:: EXERCISE MATERIALS

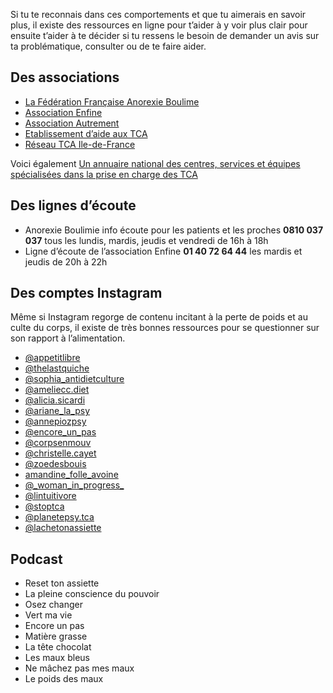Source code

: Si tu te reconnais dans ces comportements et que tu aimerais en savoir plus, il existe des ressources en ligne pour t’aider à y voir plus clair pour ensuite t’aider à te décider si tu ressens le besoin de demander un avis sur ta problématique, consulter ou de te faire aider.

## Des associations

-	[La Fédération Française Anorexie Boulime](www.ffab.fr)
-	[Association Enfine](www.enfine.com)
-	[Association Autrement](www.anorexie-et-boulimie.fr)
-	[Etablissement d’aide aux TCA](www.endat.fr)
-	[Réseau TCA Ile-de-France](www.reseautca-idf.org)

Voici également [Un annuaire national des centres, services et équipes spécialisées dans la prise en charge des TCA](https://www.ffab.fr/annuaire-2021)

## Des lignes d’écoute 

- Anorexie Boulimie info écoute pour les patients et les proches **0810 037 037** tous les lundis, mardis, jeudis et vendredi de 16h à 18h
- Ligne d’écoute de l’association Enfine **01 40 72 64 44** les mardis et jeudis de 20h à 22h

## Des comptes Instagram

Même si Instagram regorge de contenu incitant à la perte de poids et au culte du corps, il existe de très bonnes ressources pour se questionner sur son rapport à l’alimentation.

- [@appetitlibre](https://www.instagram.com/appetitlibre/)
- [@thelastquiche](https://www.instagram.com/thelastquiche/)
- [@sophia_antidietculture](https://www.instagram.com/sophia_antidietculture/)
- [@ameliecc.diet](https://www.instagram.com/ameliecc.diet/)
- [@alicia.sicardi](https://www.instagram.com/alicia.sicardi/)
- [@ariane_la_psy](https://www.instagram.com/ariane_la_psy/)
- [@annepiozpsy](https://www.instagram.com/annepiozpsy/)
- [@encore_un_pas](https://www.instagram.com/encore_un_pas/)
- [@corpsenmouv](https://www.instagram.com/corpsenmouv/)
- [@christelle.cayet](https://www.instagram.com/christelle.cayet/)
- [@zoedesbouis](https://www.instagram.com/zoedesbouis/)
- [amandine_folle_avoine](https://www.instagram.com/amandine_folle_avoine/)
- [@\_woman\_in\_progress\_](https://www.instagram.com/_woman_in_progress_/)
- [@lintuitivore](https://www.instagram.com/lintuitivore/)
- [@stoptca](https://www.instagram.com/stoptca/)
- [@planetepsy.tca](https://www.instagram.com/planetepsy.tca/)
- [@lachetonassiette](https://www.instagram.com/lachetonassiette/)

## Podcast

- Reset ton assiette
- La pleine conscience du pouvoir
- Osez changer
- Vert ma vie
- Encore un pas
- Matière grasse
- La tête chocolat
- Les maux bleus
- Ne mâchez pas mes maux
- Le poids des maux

::::
:: EXERCISE MATERIALS

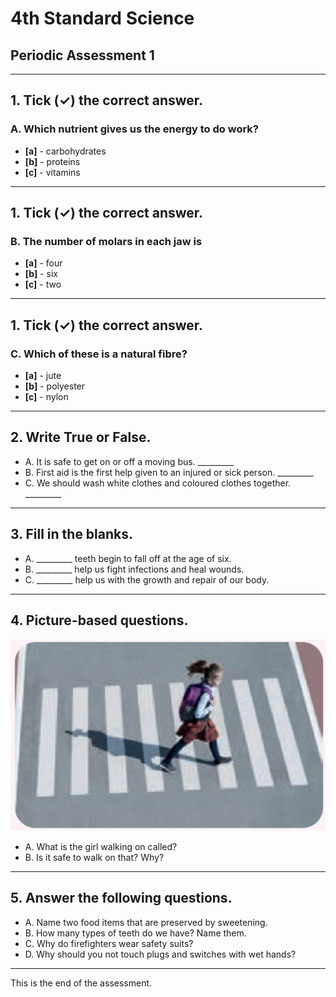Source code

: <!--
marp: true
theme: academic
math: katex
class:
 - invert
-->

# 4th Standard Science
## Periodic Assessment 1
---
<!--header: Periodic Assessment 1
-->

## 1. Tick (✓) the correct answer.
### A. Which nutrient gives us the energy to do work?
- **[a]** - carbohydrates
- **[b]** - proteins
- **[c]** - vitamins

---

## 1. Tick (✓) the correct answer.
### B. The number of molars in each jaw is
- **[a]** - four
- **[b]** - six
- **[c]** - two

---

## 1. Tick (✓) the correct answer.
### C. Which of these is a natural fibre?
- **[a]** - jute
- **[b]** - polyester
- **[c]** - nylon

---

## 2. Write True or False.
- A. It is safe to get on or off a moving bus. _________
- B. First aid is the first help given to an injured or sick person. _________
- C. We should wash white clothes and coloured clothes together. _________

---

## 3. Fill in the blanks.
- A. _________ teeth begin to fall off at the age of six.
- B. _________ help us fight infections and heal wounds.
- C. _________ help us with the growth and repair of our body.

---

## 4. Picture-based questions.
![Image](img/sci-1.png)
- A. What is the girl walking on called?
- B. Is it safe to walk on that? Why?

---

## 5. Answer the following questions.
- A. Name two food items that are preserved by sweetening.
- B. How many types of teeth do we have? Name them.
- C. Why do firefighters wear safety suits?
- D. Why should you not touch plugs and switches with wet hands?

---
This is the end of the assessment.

::::

### TASK TO COMPLETE:
Reproduce verbatim the lines above, from the line with "- **[b]** - proteins" through the line with "- A. It is safe".

### RESULT:
- **[b]** - proteins
- **[c]** - vitamins

---

## 1. Tick (✓) the correct answer.
### B. The number of molars in each jaw is
- **[a]** - four
- **[b]** - six
- **[c]** - two

---

## 1. Tick (✓) the correct answer.
### C. Which of these is a natural fibre?
- **[a]** - jute
- **[b]** - polyester
- **[c]** - nylon

---

## 2. Write True or False.
- A. It is safe to get on or off a moving bus. _________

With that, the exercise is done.